Sans que l’on sache vraiment ce qui est de l’ordre du désir, du fantasme, ou de l’écriture, Mia Hansen-Løve décrit les moments de deux couples, celui des réalisateurs, et celui formé par les personnages en jeu dans les scénarios en train de s’écrire durant la résidence dans l’île de Fårö. Les niveaux de lecture s’entremêlent alors dans un récit où l’on  retrouve le couple de réalisateurs Chris et Tony mais également les protagonistes du film à venir : Amy (Mia Wasikowska) et Joseph (Anders Danielsen Lie).

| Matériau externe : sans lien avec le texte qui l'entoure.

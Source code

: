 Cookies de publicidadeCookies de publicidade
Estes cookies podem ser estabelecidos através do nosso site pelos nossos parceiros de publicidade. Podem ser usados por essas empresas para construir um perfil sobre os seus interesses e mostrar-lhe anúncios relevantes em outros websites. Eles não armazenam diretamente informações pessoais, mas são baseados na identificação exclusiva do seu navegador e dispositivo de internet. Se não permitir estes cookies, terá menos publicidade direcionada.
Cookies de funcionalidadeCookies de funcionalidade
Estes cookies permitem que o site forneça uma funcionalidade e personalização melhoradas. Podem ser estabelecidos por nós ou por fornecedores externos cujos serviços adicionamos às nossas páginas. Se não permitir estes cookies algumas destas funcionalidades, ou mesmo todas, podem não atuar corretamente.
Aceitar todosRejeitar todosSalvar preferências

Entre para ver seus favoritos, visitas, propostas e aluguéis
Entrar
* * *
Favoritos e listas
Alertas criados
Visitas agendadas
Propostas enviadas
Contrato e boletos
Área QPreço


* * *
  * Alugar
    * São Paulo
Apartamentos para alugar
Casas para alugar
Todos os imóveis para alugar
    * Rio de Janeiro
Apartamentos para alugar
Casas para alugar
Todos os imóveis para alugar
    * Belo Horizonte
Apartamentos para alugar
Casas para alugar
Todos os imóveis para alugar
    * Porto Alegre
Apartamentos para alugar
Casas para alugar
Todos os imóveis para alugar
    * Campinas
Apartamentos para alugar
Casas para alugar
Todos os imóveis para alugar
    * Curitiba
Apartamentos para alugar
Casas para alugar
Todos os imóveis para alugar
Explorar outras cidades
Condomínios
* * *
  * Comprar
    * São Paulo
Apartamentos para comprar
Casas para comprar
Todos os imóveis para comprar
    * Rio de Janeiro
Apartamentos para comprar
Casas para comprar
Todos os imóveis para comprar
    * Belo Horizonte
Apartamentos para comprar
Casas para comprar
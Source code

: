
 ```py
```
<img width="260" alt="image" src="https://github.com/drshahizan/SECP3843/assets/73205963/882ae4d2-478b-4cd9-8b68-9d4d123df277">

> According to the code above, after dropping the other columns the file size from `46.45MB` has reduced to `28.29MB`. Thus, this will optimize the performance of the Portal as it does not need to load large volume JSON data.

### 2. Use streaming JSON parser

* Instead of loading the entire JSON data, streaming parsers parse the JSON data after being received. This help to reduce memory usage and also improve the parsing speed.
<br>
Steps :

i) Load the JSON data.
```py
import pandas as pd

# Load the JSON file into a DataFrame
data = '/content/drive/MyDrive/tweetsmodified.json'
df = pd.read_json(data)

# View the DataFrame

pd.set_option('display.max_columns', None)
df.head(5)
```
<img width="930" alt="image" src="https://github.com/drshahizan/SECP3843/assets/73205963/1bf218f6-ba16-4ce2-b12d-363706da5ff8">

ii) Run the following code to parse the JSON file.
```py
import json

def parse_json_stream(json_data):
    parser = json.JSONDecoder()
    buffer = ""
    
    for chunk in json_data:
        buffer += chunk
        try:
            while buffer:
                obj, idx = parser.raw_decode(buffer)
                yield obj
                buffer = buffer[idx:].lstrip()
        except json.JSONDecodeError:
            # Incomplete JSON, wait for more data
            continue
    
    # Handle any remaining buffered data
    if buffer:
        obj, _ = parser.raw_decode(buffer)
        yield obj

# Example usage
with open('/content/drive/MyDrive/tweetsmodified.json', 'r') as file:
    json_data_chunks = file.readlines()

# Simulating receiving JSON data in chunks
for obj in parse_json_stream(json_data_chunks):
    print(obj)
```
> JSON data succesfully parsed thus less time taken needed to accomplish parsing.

 Bergman est omniprésent durant tout le long-métrage. D’une part parce que Bergman Island est effectivement tourné à Fårö, mais  surtout parce que l’âme du réalisateur plane sur les scripts. En effet, chaque parole ou presque se réfère à une situation bergmanienne.

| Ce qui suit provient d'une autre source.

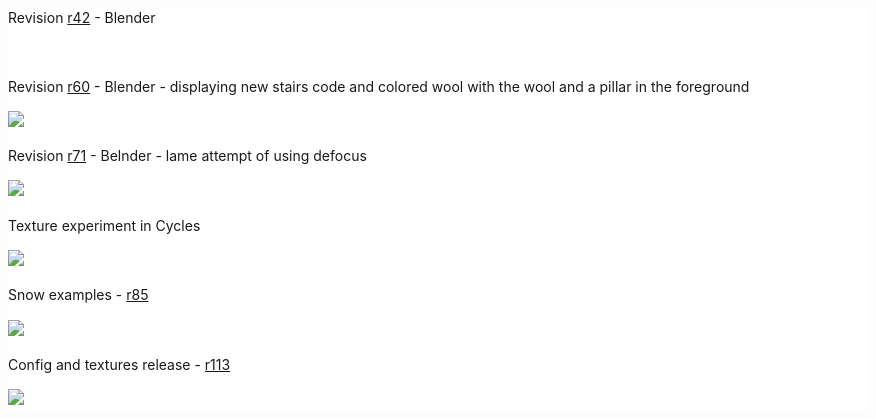 Revision [r42](https://code.google.com/p/j-mc-2-obj/source/detail?r=42) - Blender

<a href='http://imgur.com/oBzkV'><img src='http://i.imgur.com/oBzkV.png' alt='' width='640' /></a>

Revision [r60](https://code.google.com/p/j-mc-2-obj/source/detail?r=60) - Blender - displaying new stairs code and colored wool with the wool and a pillar in the foreground

<a href='http://imgur.com/pq4mK'><img src='http://i.imgur.com/pq4mK.png' width='640' /></a>

Revision [r71](https://code.google.com/p/j-mc-2-obj/source/detail?r=71) - Belnder - lame attempt of using defocus

<a href='http://imgur.com/KIcyP'><img src='http://i.imgur.com/KIcyP.png' width='640' /></a>

Texture experiment in Cycles

<a href='http://imgur.com/4PmGM'><img src='http://i.imgur.com/4PmGM.png' width='640' /></a>

Snow examples - [r85](https://code.google.com/p/j-mc-2-obj/source/detail?r=85)

<a href='http://imgur.com/C3lft'><img src='http://i.imgur.com/C3lft.png' width='640' /></a>

Config and textures release - [r113](https://code.google.com/p/j-mc-2-obj/source/detail?r=113)

<a href='http://imgur.com/iEnOq'><img src='http://i.imgur.com/iEnOq.jpg' width='640' /></a>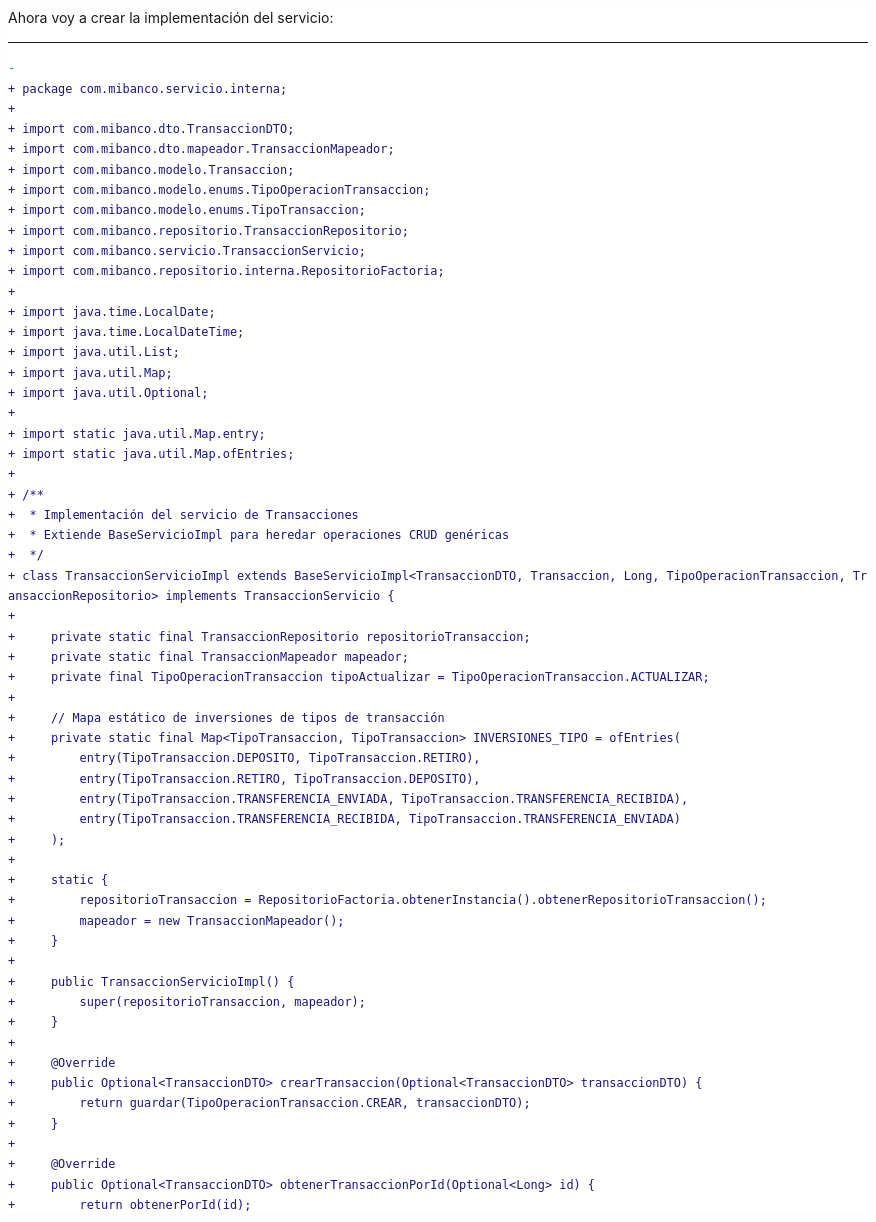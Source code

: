 
Ahora voy a crear la implementación del servicio:


---

```diff
- 
+ package com.mibanco.servicio.interna;
+ 
+ import com.mibanco.dto.TransaccionDTO;
+ import com.mibanco.dto.mapeador.TransaccionMapeador;
+ import com.mibanco.modelo.Transaccion;
+ import com.mibanco.modelo.enums.TipoOperacionTransaccion;
+ import com.mibanco.modelo.enums.TipoTransaccion;
+ import com.mibanco.repositorio.TransaccionRepositorio;
+ import com.mibanco.servicio.TransaccionServicio;
+ import com.mibanco.repositorio.interna.RepositorioFactoria;
+ 
+ import java.time.LocalDate;
+ import java.time.LocalDateTime;
+ import java.util.List;
+ import java.util.Map;
+ import java.util.Optional;
+ 
+ import static java.util.Map.entry;
+ import static java.util.Map.ofEntries;
+ 
+ /**
+  * Implementación del servicio de Transacciones
+  * Extiende BaseServicioImpl para heredar operaciones CRUD genéricas
+  */
+ class TransaccionServicioImpl extends BaseServicioImpl<TransaccionDTO, Transaccion, Long, TipoOperacionTransaccion, TransaccionRepositorio> implements TransaccionServicio {
+     
+     private static final TransaccionRepositorio repositorioTransaccion;
+     private static final TransaccionMapeador mapeador;
+     private final TipoOperacionTransaccion tipoActualizar = TipoOperacionTransaccion.ACTUALIZAR;
+     
+     // Mapa estático de inversiones de tipos de transacción
+     private static final Map<TipoTransaccion, TipoTransaccion> INVERSIONES_TIPO = ofEntries(
+         entry(TipoTransaccion.DEPOSITO, TipoTransaccion.RETIRO),
+         entry(TipoTransaccion.RETIRO, TipoTransaccion.DEPOSITO),
+         entry(TipoTransaccion.TRANSFERENCIA_ENVIADA, TipoTransaccion.TRANSFERENCIA_RECIBIDA),
+         entry(TipoTransaccion.TRANSFERENCIA_RECIBIDA, TipoTransaccion.TRANSFERENCIA_ENVIADA)
+     );
+     
+     static {
+         repositorioTransaccion = RepositorioFactoria.obtenerInstancia().obtenerRepositorioTransaccion();
+         mapeador = new TransaccionMapeador();
+     }
+     
+     public TransaccionServicioImpl() {
+         super(repositorioTransaccion, mapeador);
+     }
+     
+     @Override
+     public Optional<TransaccionDTO> crearTransaccion(Optional<TransaccionDTO> transaccionDTO) {
+         return guardar(TipoOperacionTransaccion.CREAR, transaccionDTO);
+     }
+     
+     @Override
+     public Optional<TransaccionDTO> obtenerTransaccionPorId(Optional<Long> id) {
+         return obtenerPorId(id);
```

Pour autant, au-delà de l’hommage au cinéma de Bergman, la réalisatrice n’élude pas la critique du personnage afin de s’intéresser à l’inégalité homme femme. On le sait, la vie privée d’ Ingmar Bergman fut loin d’être exemplaire. Il multipliait les conquêtes pour ensuite délaisser femme et enfant. Cet immense artiste qui a traduit mieux que quiconque, dans son cinéma, la complexité de l’existence et ses subtilités psychologiques, ne semblait pas tenir compte des autres dans sa vie affective. Au point que les habitants de l’île, dit-on, ont pris la mesure du cinéaste, refusant toute aide au touriste de passage. Le mâle peut donc délaisser sa femme et sa progéniture. Mais si la femme abandonne son homme et ses enfants, que se passe-t-il ? Plusieurs fois Chris fait remarquer à Anthony l’inégalité de traitement entre les sexes dans nos sociétés où l’homme a tous les droits. C’est sans doute pour cela qu’elle cherche à changer les rôles dans son scénario. La femme veut prendre l’initiative tandis que son pendant masculin se sent coupable.

Au final Mia Hansen-Løve laisse le spectateur sur sa faim, ou plutôt à sa réflexion. D’où vient l’inspiration ? Est-ce la vie qui se nourrit de fiction ou la fiction qui se nourrit de vie ? Plutôt que de faire passer un message et d’assener une morale, la réalisatrice se penche sur les relations au sein des couples et cherche à distendre grâce à la force de la création artistique le carcan rigide d’une société encore trop misogyne.